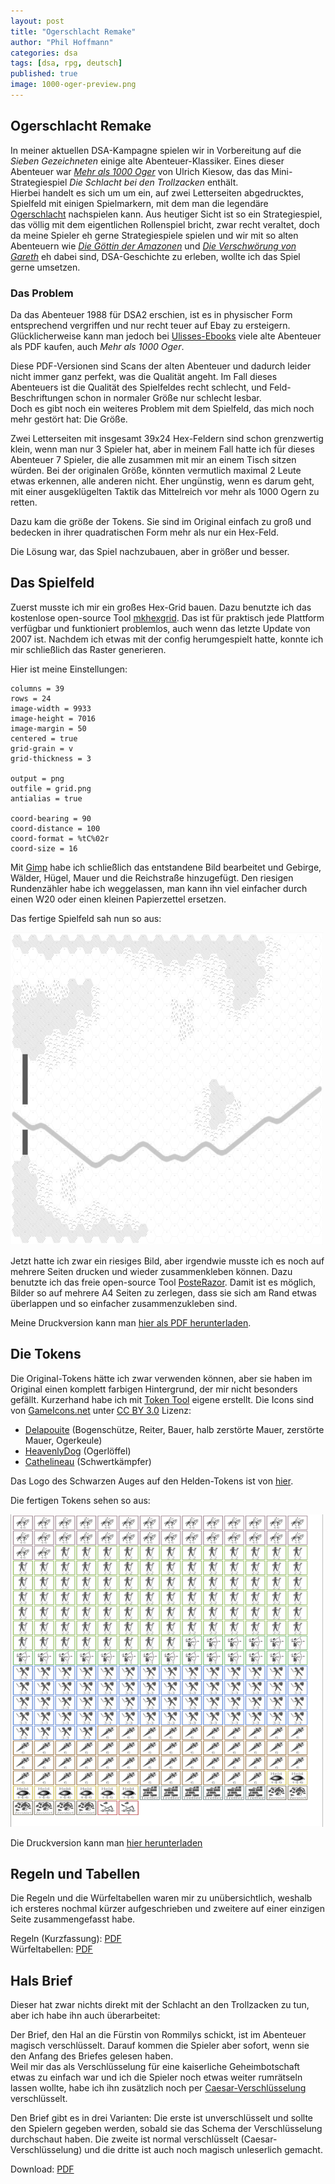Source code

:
 ```yaml
---
layout: post
title: "Ogerschlacht Remake"
author: "Phil Hoffmann"
categories: dsa
tags: [dsa, rpg, deutsch]
published: true
image: 1000-oger-preview.png
---
```


## Ogerschlacht Remake

In meiner aktuellen DSA-Kampagne spielen wir in Vorbereitung auf die _Sieben Gezeichneten_ einige alte Abenteuer-Klassiker. Eines dieser Abenteuer war [_Mehr als 1000 Oger_](https://de.wiki-aventurica.de/wiki/Mehr_als_1000_Oger) von Ulrich Kiesow, das das Mini-Strategiespiel _Die Schlacht bei den Trollzacken_ enthält.  
Hierbei handelt es sich um um ein, auf zwei Letterseiten abgedrucktes, Spielfeld mit einigen Spielmarkern, mit dem man die legendäre [Ogerschlacht](https://de.wiki-aventurica.de/wiki/Ogerschlacht) nachspielen kann. Aus heutiger Sicht ist so ein Strategiespiel, das völlig mit dem eigentlichen Rollenspiel bricht, zwar recht veraltet, doch da meine Spieler eh gerne Strategiespiele spielen und wir mit so alten Abenteuern wie [_Die Göttin der Amazonen_](https://de.wiki-aventurica.de/wiki/Die_G%C3%B6ttin_der_Amazonen) und [_Die Verschwörung von Gareth_](https://de.wiki-aventurica.de/wiki/Die_Verschw%C3%B6rung_von_Gareth) eh dabei sind, DSA-Geschichte zu erleben, wollte ich das Spiel gerne umsetzen.

### Das Problem

Da das Abenteuer 1988 für DSA2 erschien, ist es in physischer Form entsprechend vergriffen und nur recht teuer auf Ebay zu ersteigern. Glücklicherweise kann man jedoch bei [Ulisses-Ebooks](https://www.ulisses-ebooks.de/product/124758/) viele alte Abenteuer als PDF kaufen, auch _Mehr als 1000 Oger_.

Diese PDF-Versionen sind Scans der alten Abenteuer und dadurch leider nicht immer ganz perfekt, was die Qualität angeht. Im Fall dieses Abenteuers ist die Qualität des Spielfeldes recht schlecht, und Feld-Beschriftungen schon in normaler Größe nur schlecht lesbar.  
Doch es gibt noch ein weiteres Problem mit dem Spielfeld, das mich noch mehr gestört hat: Die Größe.

Zwei Letterseiten mit insgesamt 39x24 Hex-Feldern sind schon grenzwertig klein, wenn man nur 3 Spieler hat, aber in meinem Fall hatte ich für dieses Abenteuer 7 Spieler, die alle zusammen mit mir an einem Tisch sitzen würden. Bei der originalen Größe, könnten vermutlich maximal 2 Leute etwas erkennen, alle anderen nicht. Eher ungünstig, wenn es darum geht, mit einer ausgeklügelten Taktik das Mittelreich vor mehr als 1000 Ogern zu retten.

Dazu kam die größe der Tokens. Sie sind im Original einfach zu groß und bedecken in ihrer quadratischen Form mehr als nur ein Hex-Feld.

Die Lösung war, das Spiel nachzubauen, aber in größer und besser.

## Das Spielfeld

Zuerst musste ich mir ein großes Hex-Grid bauen. Dazu benutzte ich das kostenlose open-source Tool [mkhexgrid](http://www.nomic.net/~uckelman/mkhexgrid/). Das ist für praktisch jede Plattform verfügbar und funktioniert problemlos, auch wenn das letzte Update von 2007 ist.
Nachdem ich etwas mit der config herumgespielt hatte, konnte ich mir schließlich das Raster generieren.

Hier ist meine Einstellungen:

```
columns = 39
rows = 24
image-width = 9933
image-height = 7016
image-margin = 50
centered = true
grid-grain = v
grid-thickness = 3

output = png
outfile = grid.png
antialias = true

coord-bearing = 90
coord-distance = 100
coord-format = %tC%02r
coord-size = 16
```

Mit [Gimp](https://gimp.org) habe ich schließlich das entstandene Bild bearbeitet und Gebirge, Wälder, Hügel, Mauer und die Reichstraße hinzugefügt. Den riesigen Rundenzähler habe ich weggelassen, man kann ihn viel einfacher durch einen W20 oder einen kleinen Papierzettel ersetzen.

Das fertige Spielfeld sah nun so aus:

[<img src="../assets/img/spielplan-preview.png" width="500" height="500" />](../files/spielplan.png)

Jetzt hatte ich zwar ein riesiges Bild, aber irgendwie musste ich es noch auf mehrere Seiten drucken und wieder zusammenkleben können. Dazu benutzte ich das freie open-source Tool [PosteRazor](http://posterazor.sourceforge.net/). Damit ist es möglich, Bilder so auf mehrere A4 Seiten zu zerlegen, dass sie sich am Rand etwas überlappen und so einfacher zusammenzukleben sind.

Meine Druckversion kann man [hier als PDF herunterladen](../files/spielplan-poster.pdf).

## Die Tokens

Die Original-Tokens hätte ich zwar verwenden können, aber sie haben im Original einen komplett farbigen Hintergrund, der mir nicht besonders gefällt. Kurzerhand habe ich mit [Token Tool](http://www.rolladvantage.com/tokenstamp/) eigene erstellt. Die Icons sind von [GameIcons.net](https://game-icons.net/) unter [CC BY 3.0](https://creativecommons.org/licenses/by/3.0/) Lizenz:
- [Delapouite](delapouite.com) (Bogenschütze, Reiter, Bauer, halb zerstörte Mauer, zerstörte Mauer, Ogerkeule)
- [HeavenlyDog](https://www.gnomosygoblins.blogspot.com/) (Ogerlöffel)
- [Cathelineau](https://game-icons.net/) (Schwertkämpfer)

Das Logo des Schwarzen Auges auf den Helden-Tokens ist von [hier](https://zeilenschmied.files.wordpress.com/2011/07/schwarzes-auge.png).

Die fertigen Tokens sehen so aus:

[<img src="../assets/img/tokens-preview.png" width="500" height="500" />](../files/tokens.png)

Die Druckversion kann man [hier herunterladen](../files/tokens.pdf)

## Regeln und Tabellen

Die Regeln und die Würfeltabellen waren mir zu unübersichtlich, weshalb ich ersteres nochmal kürzer aufgeschrieben und zweitere auf einer einzigen Seite zusammengefasst habe.

Regeln (Kurzfassung): [PDF](../files/ogerschlacht-regeln.pdf)  
Würfeltabellen: [PDF](../files/ogerschlacht-würfeltabellen.pdf)

## Hals Brief

Dieser hat zwar nichts direkt mit der Schlacht an den Trollzacken zu tun, aber ich habe ihn auch überarbeitet:

Der Brief, den Hal an die Fürstin von Rommilys schickt, ist im Abenteuer magisch verschlüsselt. Darauf kommen die Spieler aber sofort, wenn sie den Anfang des Briefes gelesen haben.  
Weil mir das als Verschlüsselung für eine kaiserliche Geheimbotschaft etwas zu einfach war und ich die Spieler noch etwas weiter rumrätseln lassen wollte, habe ich ihn zusätzlich noch per [Caesar-Verschlüsselung](https://de.wikipedia.org/wiki/Caesar-Verschl%C3%BCsselung) verschlüsselt.

Den Brief gibt es in drei Varianten: Die erste ist unverschlüsselt und sollte den Spielern gegeben werden, sobald sie das Schema der Verschlüsselung durchschaut haben. Die zweite ist normal verschlüsselt (Caesar-Verschlüsselung) und die dritte ist auch noch magisch unleserlich gemacht.

Download: [PDF](../files/hals-brief.pdf)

◇ ◇ ◇ ◇ ◇ ◇ ◇

WORK ORDER> Write out the records above exactly. Begin with the first line, end with the line holding "Da das Abenteuer", and drop the pictures.

WRITTEN REPLY>
Source code

:
 ```yaml
---
layout: post
title: "Ogerschlacht Remake"
author: "Phil Hoffmann"
categories: dsa
tags: [dsa, rpg, deutsch]
published: true
image: 1000-oger-preview.png
---
```


## Ogerschlacht Remake

In meiner aktuellen DSA-Kampagne spielen wir in Vorbereitung auf die _Sieben Gezeichneten_ einige alte Abenteuer-Klassiker. Eines dieser Abenteuer war [_Mehr als 1000 Oger_](https://de.wiki-aventurica.de/wiki/Mehr_als_1000_Oger) von Ulrich Kiesow, das das Mini-Strategiespiel _Die Schlacht bei den Trollzacken_ enthält.  
Hierbei handelt es sich um um ein, auf zwei Letterseiten abgedrucktes, Spielfeld mit einigen Spielmarkern, mit dem man die legendäre [Ogerschlacht](https://de.wiki-aventurica.de/wiki/Ogerschlacht) nachspielen kann. Aus heutiger Sicht ist so ein Strategiespiel, das völlig mit dem eigentlichen Rollenspiel bricht, zwar recht veraltet, doch da meine Spieler eh gerne Strategiespiele spielen und wir mit so alten Abenteuern wie [_Die Göttin der Amazonen_](https://de.wiki-aventurica.de/wiki/Die_G%C3%B6ttin_der_Amazonen) und [_Die Verschwörung von Gareth_](https://de.wiki-aventurica.de/wiki/Die_Verschw%C3%B6rung_von_Gareth) eh dabei sind, DSA-Geschichte zu erleben, wollte ich das Spiel gerne umsetzen.

### Das Problem

Da das Abenteuer 1988 für DSA2 erschien, ist es in physischer Form entsprechend vergriffen und nur recht teuer auf Ebay zu ersteigern. Glücklicherweise kann man jedoch bei [Ulisses-Ebooks](https://www.ulisses-ebooks.de/product/124758/) viele alte Abenteuer als PDF kaufen, auch _Mehr als 1000 Oger_.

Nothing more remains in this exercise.